The Inside Scoop On Couples’ Therapy
5 therapy tips from couples’ counsellors.
Therapy 26th Sep, 2021
The idea of diving into couples’ therapy can be scary. Can you really muster the courage to analyse your most important relationship in front of strangers? In order to save your travel time, here you have some information from therapists on which recommendations they repeat most often.
1. Pay Attention To Problems That Continue To Arise:
Couples usually fight over the same thing, time after time. The couple unconsciously repeats the old pattern to hold on to the familiar things, while at the same time, hope that this time the situation will be different and be free from the pain. Once you start to see and understand this pattern, there will be natural healing and growth opportunities in your relationship.

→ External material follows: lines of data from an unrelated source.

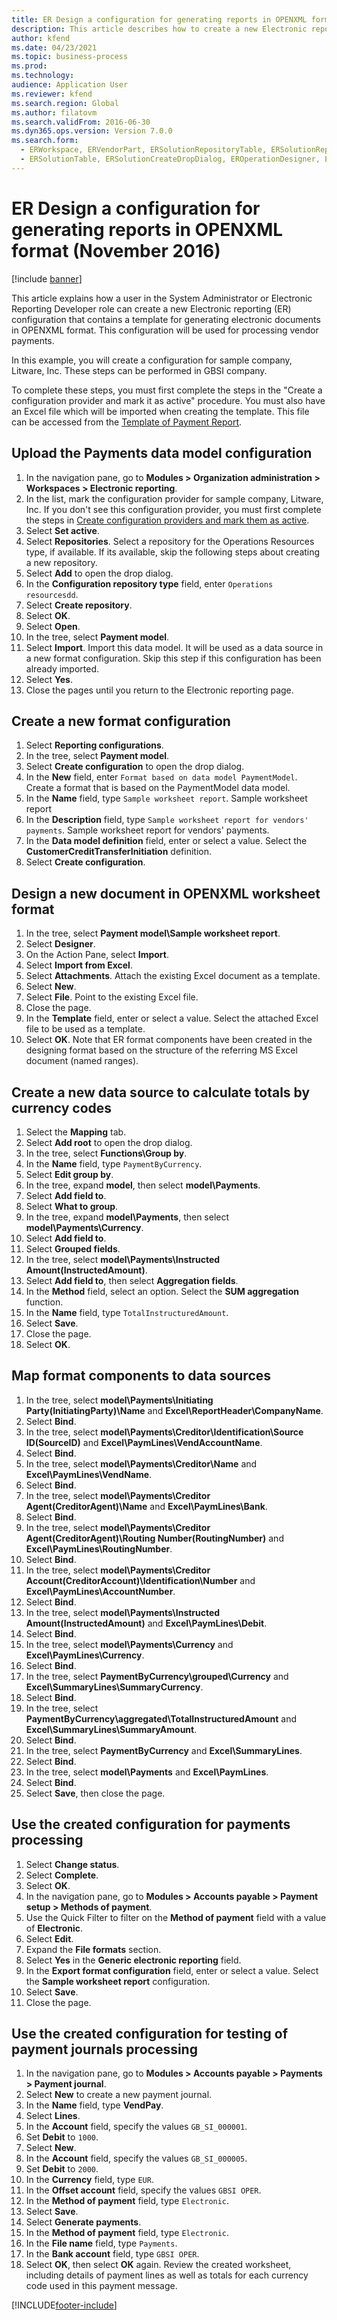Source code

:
 ```yaml
---
title: ER Design a configuration for generating reports in OPENXML format (November 2016)
description: This article describes how to create a new Electronic reporting configuration that contains a template for generating electronic documents in OPENXML format.
author: kfend
ms.date: 04/23/2021
ms.topic: business-process
ms.prod: 
ms.technology: 
audience: Application User
ms.reviewer: kfend
ms.search.region: Global
ms.author: filatovm
ms.search.validFrom: 2016-06-30
ms.dyn365.ops.version: Version 7.0.0
ms.search.form: 
  - ERWorkspace, ERVendorPart, ERSolutionRepositoryTable, ERSolutionRepositoryCreateDropDialog, ERSolutionImport
  - ERSolutionTable, ERSolutionCreateDropDialog, EROperationDesigner, ERDataSourceAddDropDialog, ERModelGroupByFunctionEditor, VendPaymMode, LedgerJournalTable, LedgerJournalTransVendPaym
---
```

# ER Design a configuration for generating reports in OPENXML format (November 2016)

[!include [banner](../../includes/banner.md)]

This article explains how a user in the System Administrator or Electronic Reporting Developer role can create a new Electronic reporting (ER) configuration that contains a template for generating electronic documents in OPENXML format. This configuration will be used for processing vendor payments.

In this example, you will create a configuration for sample company, Litware, Inc. These steps can be performed in GBSI company.

To complete these steps, you must first complete the steps in the "Create a configuration provider and mark it as active" procedure. You must also have an Excel file which will be imported when creating the template. This file can be accessed from the [Template of Payment Report](https://download.microsoft.com/download/3/f/0/3f0658b2-042c-43cf-a776-0f4c7f7cfe4e/SampleVendPaymWsReport.xlsx).


## Upload the Payments data model configuration
1. In the navigation pane, go to **Modules > Organization administration > Workspaces > Electronic reporting**.
2. In the list, mark the configuration provider for sample company, Litware, Inc. If you don't see this configuration provider, you must first complete the steps in [Create configuration providers and mark them as active](er-configuration-provider-mark-it-active-2016-11.md).
3. Select **Set active**.
4. Select **Repositories**. Select a repository for the Operations Resources type, if available. If its available, skip the following steps about creating a new repository.  
5. Select **Add** to open the drop dialog.
6. In the **Configuration repository type** field, enter `Operations resourcesdd`.
7. Select **Create repository**.
8. Select **OK**.
9. Select **Open**.
10. In the tree, select **Payment model**.
11. Select **Import**. Import this data model. It will be used as a data source in a new format configuration. Skip this step if this configuration has been already imported.  
12. Select **Yes**.
13. Close the pages until you return to the Electronic reporting page.

## Create a new format configuration
1. Select **Reporting configurations**.
2. In the tree, select **Payment model**.
3. Select **Create configuration** to open the drop dialog.
4. In the **New** field, enter `Format based on data model PaymentModel`. Create a format that is based on the PaymentModel data model.
5. In the **Name** field, type `Sample worksheet report`. Sample worksheet report  
6. In the **Description** field, type `Sample worksheet report for vendors' payments`. Sample worksheet report for vendors' payments.  
7. In the **Data model definition** field, enter or select a value. Select the **CustomerCreditTransferInitiation** definition.  
8. Select **Create configuration**.

## Design a new document in OPENXML worksheet format
1. In the tree, select **Payment model\Sample worksheet report**.
2. Select **Designer**.
3. On the Action Pane, select **Import**.
4. Select **Import from Excel**.
5. Select **Attachments**. Attach the existing Excel document as a template.  
6. Select **New**.
7. Select **File**. Point to the existing Excel file.  
8. Close the page.
9. In the **Template** field, enter or select a value. Select the attached Excel file to be used as a template.  
10. Select **OK**. Note that ER format components have been created in the designing format based on the structure of the referring MS Excel document (named ranges).  

## Create a new data source to calculate totals by currency codes
1. Select the **Mapping** tab.
2. Select **Add root** to open the drop dialog.
3. In the tree, select **Functions\Group by**.
4. In the **Name** field, type `PaymentByCurrency`.
5. Select **Edit group by**.
6. In the tree, expand **model**, then select **model\Payments**.
7. Select **Add field to**.
8. Select **What to group**.
9. In the tree, expand **model\Payments**, then select **model\Payments\Currency**.
10. Select **Add field to**.
11. Select **Grouped fields**.
12. In the tree, select **model\Payments\Instructed Amount(InstructedAmount)**.
13. Select **Add field to**, then select **Aggregation fields**.
14. In the **Method** field, select an option. Select the **SUM aggregation** function.  
15. In the **Name** field, type `TotalInstructuredAmount`.
16. Select **Save**.
17. Close the page.
18. Select **OK**.

## Map format components to data sources
1. In the tree, select **model\Payments\Initiating Party(InitiatingParty)\Name** and **Excel\ReportHeader\CompanyName**.
2. Select **Bind**.
3. In the tree, select **model\Payments\Creditor\Identification\Source ID(SourceID)** and **Excel\PaymLines\VendAccountName**.
4. Select **Bind**.
5. In the tree, select **model\Payments\Creditor\Name** and **Excel\PaymLines\VendName**.
6. Select **Bind**.
7. In the tree, select **model\Payments\Creditor Agent(CreditorAgent)\Name** and **Excel\PaymLines\Bank**.
8. Select **Bind**.
9. In the tree, select **model\Payments\Creditor Agent(CreditorAgent)\Routing Number(RoutingNumber)** and **Excel\PaymLines\RoutingNumber**.
10. Select **Bind**.
11. In the tree, select **model\Payments\Creditor Account(CreditorAccount)\Identification\Number** and **Excel\PaymLines\AccountNumber**.
12. Select **Bind**.
13. In the tree, select **model\Payments\Instructed Amount(InstructedAmount)** and **Excel\PaymLines\Debit**.
14. Select **Bind**.
15. In the tree, select **model\Payments\Currency** and **Excel\PaymLines\Currency**.
16. Select **Bind**.
17. In the tree, select **PaymentByCurrency\grouped\Currency** and **Excel\SummaryLines\SummaryCurrency**.
18. Select **Bind**.
19. In the tree, select **PaymentByCurrency\aggregated\TotalInstructuredAmount** and **Excel\SummaryLines\SummaryAmount**.
20. Select **Bind**.
21. In the tree, select **PaymentByCurrency** and **Excel\SummaryLines**.
22. Select **Bind**.
23. In the tree, select **model\Payments** and **Excel\PaymLines**.
24. Select **Bind**.
25. Select **Save**, then close the page.

## Use the created configuration for payments processing
1. Select **Change status**.
2. Select **Complete**.
3. Select **OK**.
4. In the navigation pane, go to **Modules > Accounts payable > Payment setup > Methods of payment**.
5. Use the Quick Filter to filter on the **Method of payment** field with a value of **Electronic**.
6. Select **Edit**.
7. Expand the **File formats** section.
8. Select **Yes** in the **Generic electronic reporting** field.
9. In the **Export format configuration** field, enter or select a value. Select the **Sample worksheet report** configuration.  
10. Select **Save**.
11. Close the page.

## Use the created configuration for testing of payment journals processing
1. In the navigation pane, go to **Modules > Accounts payable > Payments > Payment journal**.
2. Select **New** to create a new payment journal.
3. In the **Name** field, type **VendPay**.
4. Select **Lines**.
5. In the **Account** field, specify the values `GB_SI_000001`.
6. Set **Debit** to `1000`.
7. Select **New**.
8. In the **Account** field, specify the values `GB_SI_000005`.
9. Set **Debit** to `2000`.
10. In the **Currency** field, type `EUR`.
11. In the **Offset account** field, specify the values `GBSI OPER`.
12. In the **Method of payment** field, type `Electronic`.
13. Select **Save**.
14. Select **Generate payments**.
15. In the **Method of payment** field, type `Electronic`.
16. In the **File name** field, type `Payments`.
17. In the **Bank account** field, type `GBSI OPER`.
18. Select **OK**, then select **OK** again. Review the created worksheet, including details of payment lines as well as totals for each currency code used in this payment message.  



[!INCLUDE[footer-include](../../../../includes/footer-banner.md)]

It is advisable to build a strong bond with your partner. But this will not happen in a dramatic crescendo like in movies.

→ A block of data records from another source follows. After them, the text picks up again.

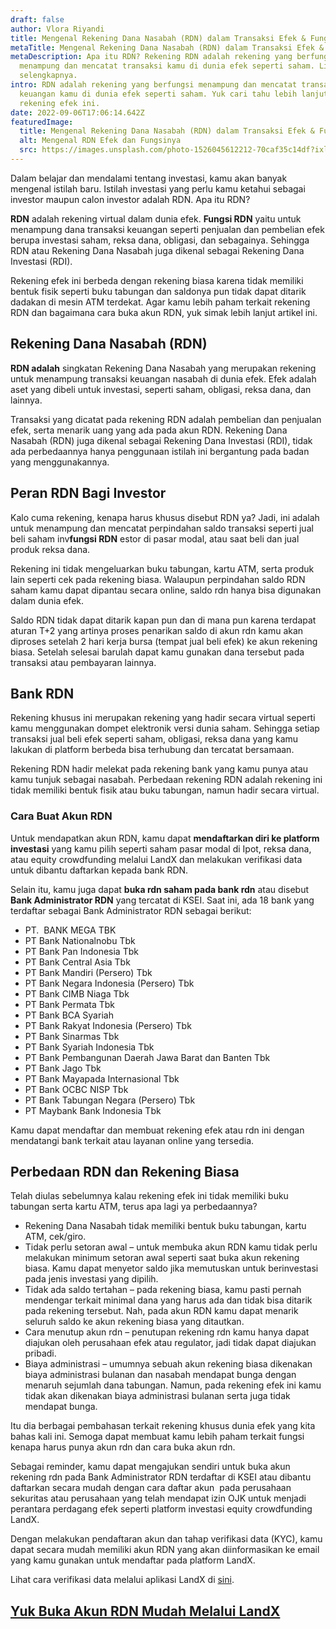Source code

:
 ```yaml
---
draft: false
author: Vlora Riyandi
title: Mengenal Rekening Dana Nasabah (RDN) dalam Transaksi Efek & Fungsinya
metaTitle: Mengenal Rekening Dana Nasabah (RDN) dalam Transaksi Efek & Fungsinya
metaDescription: Apa itu RDN? Rekening RDN adalah rekening yang berfungsi
  menampung dan mencatat transaksi kamu di dunia efek seperti saham. Lihat
  selengkapnya.
intro: RDN adalah rekening yang berfungsi menampung dan mencatat transaksi
  keuangan kamu di dunia efek seperti saham. Yuk cari tahu lebih lanjut terkait
  rekening efek ini.
date: 2022-09-06T17:06:14.642Z
featuredImage:
  title: Mengenal Rekening Dana Nasabah (RDN) dalam Transaksi Efek & Fungsinya
  alt: Mengenal RDN Efek dan Fungsinya
  src: https://images.unsplash.com/photo-1526045612212-70caf35c14df?ixlib=rb-1.2.1&ixid=MnwxMjA3fDB8MHxwaG90by1wYWdlfHx8fGVufDB8fHx8&auto=format&fit=crop&w=870&q=80
---
```

Dalam belajar dan mendalami tentang investasi, kamu akan banyak mengenal istilah baru. Istilah investasi yang perlu kamu ketahui sebagai investor maupun calon investor adalah RDN. Apa itu RDN? 

**RDN** adalah rekening virtual dalam dunia efek. **Fungsi RDN** yaitu untuk menampung dana transaksi keuangan seperti penjualan dan pembelian efek berupa investasi saham, reksa dana, obligasi, dan sebagainya. Sehingga RDN atau Rekening Dana Nasabah juga dikenal sebagai Rekening Dana Investasi (RDI).

Rekening efek ini berbeda dengan rekening biasa karena tidak memiliki bentuk fisik seperti buku tabungan dan saldonya pun tidak dapat ditarik dadakan di mesin ATM terdekat. Agar kamu lebih paham terkait rekening RDN dan bagaimana cara buka akun RDN, yuk simak lebih lanjut artikel ini.

## Rekening Dana Nasabah (RDN)

**RDN adalah** singkatan Rekening Dana Nasabah yang merupakan rekening untuk menampung transaksi keuangan nasabah di dunia efek. Efek adalah aset yang dibeli untuk investasi, seperti saham, obligasi, reksa dana, dan lainnya. 

Transaksi yang dicatat pada rekening RDN adalah pembelian dan penjualan efek, serta menarik uang yang ada pada akun RDN. Rekening Dana Nasabah (RDN) juga dikenal sebagai Rekening Dana Investasi (RDI), tidak ada perbedaannya hanya penggunaan istilah ini bergantung pada badan yang menggunakannya.

## Peran RDN Bagi Investor

Kalo cuma rekening, kenapa harus khusus disebut RDN ya? Jadi, ini adalah untuk menampung dan mencatat perpindahan saldo transaksi seperti jual beli saham inv**fungsi RDN** estor di pasar modal, atau saat beli dan jual produk reksa dana. 

Rekening ini tidak mengeluarkan buku tabungan, kartu ATM, serta produk lain seperti cek pada rekening biasa. Walaupun perpindahan saldo RDN saham kamu dapat dipantau secara online, saldo rdn hanya bisa digunakan dalam dunia efek. 

Saldo RDN tidak dapat ditarik kapan pun dan di mana pun karena terdapat aturan T+2 yang artinya proses penarikan saldo di akun rdn kamu akan diproses setelah 2 hari kerja bursa (tempat jual beli efek) ke akun rekening biasa. Setelah selesai barulah dapat kamu gunakan dana tersebut pada transaksi atau pembayaran lainnya.

## Bank RDN

Rekening khusus ini merupakan rekening yang hadir secara virtual seperti kamu menggunakan dompet elektronik versi dunia saham. Sehingga setiap transaksi jual beli efek seperti saham, obligasi, reksa dana yang kamu lakukan di platform berbeda bisa terhubung dan tercatat bersamaan.

Rekening RDN hadir melekat pada rekening bank yang kamu punya atau kamu tunjuk sebagai nasabah. Perbedaan rekening RDN adalah rekening ini tidak memiliki bentuk fisik atau buku tabungan, namun hadir secara virtual.

### Cara Buat Akun RDN

Untuk mendapatkan akun RDN, kamu dapat **mendaftarkan diri ke platform investasi** yang kamu pilih seperti saham pasar modal di Ipot, reksa dana, atau equity crowdfunding melalui LandX dan melakukan verifikasi data untuk dibantu daftarkan kepada bank RDN.

Selain itu, kamu juga dapat **buka rdn saham pada bank rdn** atau disebut **Bank Administrator RDN** yang tercatat di KSEI. Saat ini, ada 18 bank yang terdaftar sebagai Bank Administrator RDN sebagai berikut:

* PT.  BANK MEGA TBK
* PT Bank Nationalnobu Tbk
* PT Bank Pan Indonesia Tbk
* PT Bank Central Asia Tbk
* PT Bank Mandiri (Persero) Tbk
* PT Bank Negara Indonesia (Persero) Tbk
* PT Bank CIMB Niaga Tbk
* PT Bank Permata Tbk
* PT Bank BCA Syariah
* PT Bank Rakyat Indonesia (Persero) Tbk
* PT Bank Sinarmas Tbk
* PT Bank Syariah Indonesia Tbk
* PT Bank Pembangunan Daerah Jawa Barat dan Banten Tbk
* PT Bank Jago Tbk
* PT Bank Mayapada Internasional Tbk
* PT Bank OCBC NISP Tbk
* PT Bank Tabungan Negara (Persero) Tbk
* PT Maybank Bank Indonesia Tbk

Kamu dapat mendaftar dan membuat rekening efek atau rdn ini dengan mendatangi bank terkait atau layanan online yang tersedia.

## Perbedaan RDN dan Rekening Biasa

Telah diulas sebelumnya kalau rekening efek ini tidak memiliki buku tabungan serta kartu ATM, terus apa lagi ya perbedaannya?

* Rekening Dana Nasabah tidak memiliki bentuk buku tabungan, kartu ATM, cek/giro.
* Tidak perlu setoran awal – untuk membuka akun RDN kamu tidak perlu melakukan minimum setoran awal seperti saat buka akun rekening biasa. Kamu dapat menyetor saldo jika memutuskan untuk berinvestasi pada jenis investasi yang dipilih.
* Tidak ada saldo tertahan – pada rekening biasa, kamu pasti pernah mendengar terkait minimal dana yang harus ada dan tidak bisa ditarik pada rekening tersebut. Nah, pada akun RDN kamu dapat menarik seluruh saldo ke akun rekening biasa yang ditautkan.
* Cara menutup akun rdn – penutupan rekening rdn kamu hanya dapat diajukan oleh perusahaan efek atau regulator, jadi tidak dapat diajukan pribadi.
* Biaya administrasi – umumnya sebuah akun rekening biasa dikenakan biaya administrasi bulanan dan nasabah mendapat bunga dengan menaruh sejumlah dana tabungan. Namun, pada rekening efek ini kamu tidak akan dikenakan biaya administrasi bulanan serta juga tidak mendapat bunga.

Itu dia berbagai pembahasan terkait rekening khusus dunia efek yang kita bahas kali ini. Semoga dapat membuat kamu lebih paham terkait fungsi kenapa harus punya akun rdn dan cara buka akun rdn.

Sebagai reminder, kamu dapat mengajukan sendiri untuk buka akun rekening rdn pada Bank Administrator RDN terdaftar di KSEI atau dibantu daftarkan secara mudah dengan cara daftar akun  pada perusahaan sekuritas atau perusahaan yang telah mendapat izin OJK untuk menjadi perantara perdagang efek seperti platform investasi equity crowdfunding LandX.

Dengan melakukan pendaftaran akun dan tahap verifikasi data (KYC), kamu dapat secara mudah memiliki akun RDN yang akan diinformasikan ke email yang kamu gunakan untuk mendaftar pada platform LandX.

Lihat cara verifikasi data melalui aplikasi LandX di [sini](https://landx.id/blog/cara-registrasi-di-aplikasi-landx-platform-equity-crowdufnding/).

## [Yuk Buka Akun RDN Mudah Melalui LandX](https://app.landx.id/?utm_source=BLOGCONTENT&utm_medium=SEO&utm_campaign=SEO&utm_id=BLOGLANDX)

2. Prioritise Your Intimacy:
The terms “intimacy” and “proximity” are often used interchangeably, but they are pretty different. Proximity means comfort. This is low-risk, low-fear, predictable, and familiar. Proximity is necessary for all relationships, but proximity without intimacy is just staying halfway into creating a better commitment. Intimacy is about adventure, novelty, unpredictability, and spontaneity. Intimacy means you have a close and sensual relationship with your partner. Proximity means you have a relationship with the idea or concept of your partner.
3. Compassion Comes First:
Couples will inevitably have differences and sometimes even cause each other pain inadvertently. In this case, it is essential to remember that the important thing is not to break but to repair. Learning to approach each other with empathy and compassion can help couples overcome any temporary loss of contact and strengthen the relationship. The process of keeping close to your partner and working to truly repair the relationship are great ways to rebuild bridges that can enhance the relationship in the long run.

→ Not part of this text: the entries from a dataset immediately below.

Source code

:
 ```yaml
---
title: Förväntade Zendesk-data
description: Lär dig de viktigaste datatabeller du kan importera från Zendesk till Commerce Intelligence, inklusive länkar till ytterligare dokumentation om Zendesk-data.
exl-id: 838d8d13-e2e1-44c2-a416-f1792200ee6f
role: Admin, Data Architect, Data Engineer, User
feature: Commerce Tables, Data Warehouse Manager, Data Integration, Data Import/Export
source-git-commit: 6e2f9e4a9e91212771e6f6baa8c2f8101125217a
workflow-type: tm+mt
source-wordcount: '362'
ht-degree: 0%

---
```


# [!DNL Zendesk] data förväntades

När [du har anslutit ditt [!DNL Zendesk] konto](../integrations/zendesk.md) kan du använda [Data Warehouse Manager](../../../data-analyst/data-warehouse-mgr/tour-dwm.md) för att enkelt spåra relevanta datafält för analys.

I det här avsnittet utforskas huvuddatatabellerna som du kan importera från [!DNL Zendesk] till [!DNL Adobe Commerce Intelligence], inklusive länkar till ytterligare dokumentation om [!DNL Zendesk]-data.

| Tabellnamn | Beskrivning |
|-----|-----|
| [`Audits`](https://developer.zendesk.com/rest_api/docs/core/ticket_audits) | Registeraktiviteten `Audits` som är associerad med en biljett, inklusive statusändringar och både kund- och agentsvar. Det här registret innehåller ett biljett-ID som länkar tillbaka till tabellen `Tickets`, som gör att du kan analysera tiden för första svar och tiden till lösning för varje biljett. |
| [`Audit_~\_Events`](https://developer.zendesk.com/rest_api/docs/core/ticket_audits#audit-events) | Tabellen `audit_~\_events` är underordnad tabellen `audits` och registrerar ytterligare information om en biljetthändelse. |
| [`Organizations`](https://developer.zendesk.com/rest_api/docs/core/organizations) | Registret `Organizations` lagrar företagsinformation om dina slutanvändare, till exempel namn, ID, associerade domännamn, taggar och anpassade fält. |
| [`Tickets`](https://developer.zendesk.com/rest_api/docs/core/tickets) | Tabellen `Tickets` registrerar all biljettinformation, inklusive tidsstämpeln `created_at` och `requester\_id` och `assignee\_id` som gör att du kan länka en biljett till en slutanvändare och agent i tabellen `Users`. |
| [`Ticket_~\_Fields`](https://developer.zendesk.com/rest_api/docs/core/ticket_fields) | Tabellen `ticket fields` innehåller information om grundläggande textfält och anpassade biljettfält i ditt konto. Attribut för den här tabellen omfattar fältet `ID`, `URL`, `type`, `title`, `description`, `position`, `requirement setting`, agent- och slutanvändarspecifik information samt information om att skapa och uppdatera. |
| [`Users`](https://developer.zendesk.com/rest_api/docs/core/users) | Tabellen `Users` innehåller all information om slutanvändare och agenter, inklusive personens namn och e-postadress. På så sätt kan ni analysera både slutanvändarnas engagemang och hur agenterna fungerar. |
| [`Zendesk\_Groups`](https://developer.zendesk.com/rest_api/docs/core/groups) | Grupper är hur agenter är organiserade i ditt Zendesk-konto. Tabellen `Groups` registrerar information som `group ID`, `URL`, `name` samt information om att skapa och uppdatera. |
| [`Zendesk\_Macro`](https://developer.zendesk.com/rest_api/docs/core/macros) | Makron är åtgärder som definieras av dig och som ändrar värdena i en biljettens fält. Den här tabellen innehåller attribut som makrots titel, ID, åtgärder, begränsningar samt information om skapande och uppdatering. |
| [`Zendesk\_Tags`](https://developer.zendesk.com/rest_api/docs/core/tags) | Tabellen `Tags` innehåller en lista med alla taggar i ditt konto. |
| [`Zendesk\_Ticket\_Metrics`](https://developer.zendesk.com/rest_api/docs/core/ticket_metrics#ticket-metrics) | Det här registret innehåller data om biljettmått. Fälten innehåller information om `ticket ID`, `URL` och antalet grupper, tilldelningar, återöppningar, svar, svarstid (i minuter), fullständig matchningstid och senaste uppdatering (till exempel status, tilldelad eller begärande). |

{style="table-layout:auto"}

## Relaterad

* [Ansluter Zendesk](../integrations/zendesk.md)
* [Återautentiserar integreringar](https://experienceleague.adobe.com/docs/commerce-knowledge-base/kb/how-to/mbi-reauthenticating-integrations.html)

4. You Can Always Cut Your Partner Some Slack:
If there is one thing that makes a successful couple relationship different, each partner can support the other. Support allows us to accept ourselves and our partners. It will enable us to go beyond the bad outcomes and understand that people are imperfect. Although this may be taken for granted by some, it can also be learned by many. Instead of criticising your partner harshly, simply try to get in their shoes to understand their motives.
5. Prioritise Yourself For a Better Sex Life:
Many couples have had a higher level of sexual interest and arousal towards their partners in the past. They usually worry that they feel very wrong because they do not feel the same anymore. One of the most important aspects of restoring sex is to make time for it. Give yourself a chance to rest and practice romantic sex. Although the goal of most people is to have more sexual intimacy with their partner, this can only be achieved by paying more attention to having sex. Part of this involves actively aligning oneself with the needs and desires of the body and cultivating personal comfort and acceptance of the body. Losing sexual interest is a common thing in every relationship. Knowing how to deal with this can be challenging. But it is normal. You only need to learn how to deal with it.